### Raw data:

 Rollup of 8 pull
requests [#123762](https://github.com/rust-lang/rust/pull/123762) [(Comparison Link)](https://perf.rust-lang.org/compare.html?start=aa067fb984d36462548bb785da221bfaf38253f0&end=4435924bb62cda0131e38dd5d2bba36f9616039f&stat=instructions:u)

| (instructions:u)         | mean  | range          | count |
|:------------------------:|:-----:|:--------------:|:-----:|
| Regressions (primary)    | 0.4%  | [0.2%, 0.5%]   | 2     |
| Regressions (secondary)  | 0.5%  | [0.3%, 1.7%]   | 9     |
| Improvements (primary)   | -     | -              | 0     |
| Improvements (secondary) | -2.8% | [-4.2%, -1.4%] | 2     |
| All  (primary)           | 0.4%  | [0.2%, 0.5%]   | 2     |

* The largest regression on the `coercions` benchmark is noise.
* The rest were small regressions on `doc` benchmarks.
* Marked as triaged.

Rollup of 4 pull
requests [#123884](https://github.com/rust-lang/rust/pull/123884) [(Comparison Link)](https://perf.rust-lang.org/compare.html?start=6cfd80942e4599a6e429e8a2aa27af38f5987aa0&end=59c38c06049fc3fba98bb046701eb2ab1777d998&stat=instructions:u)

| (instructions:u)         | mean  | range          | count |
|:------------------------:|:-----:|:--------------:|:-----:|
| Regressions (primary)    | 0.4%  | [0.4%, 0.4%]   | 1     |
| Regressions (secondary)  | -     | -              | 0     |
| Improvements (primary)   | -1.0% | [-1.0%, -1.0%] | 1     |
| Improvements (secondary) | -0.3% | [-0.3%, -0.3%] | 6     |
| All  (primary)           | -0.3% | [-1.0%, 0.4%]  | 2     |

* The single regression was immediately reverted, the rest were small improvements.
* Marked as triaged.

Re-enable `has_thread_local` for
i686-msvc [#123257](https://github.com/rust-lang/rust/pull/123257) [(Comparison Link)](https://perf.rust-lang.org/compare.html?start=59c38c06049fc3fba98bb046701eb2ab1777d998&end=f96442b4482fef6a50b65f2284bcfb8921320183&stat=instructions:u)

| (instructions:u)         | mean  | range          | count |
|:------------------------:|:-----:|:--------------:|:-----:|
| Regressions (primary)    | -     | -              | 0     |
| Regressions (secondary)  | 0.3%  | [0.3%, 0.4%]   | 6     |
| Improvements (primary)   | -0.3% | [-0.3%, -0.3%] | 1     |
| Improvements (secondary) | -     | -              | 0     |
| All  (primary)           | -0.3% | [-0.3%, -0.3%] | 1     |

### Task goal:
Search the listing above for lines with the word "compare", and state how many there are, nothing else.

### Your solution:
3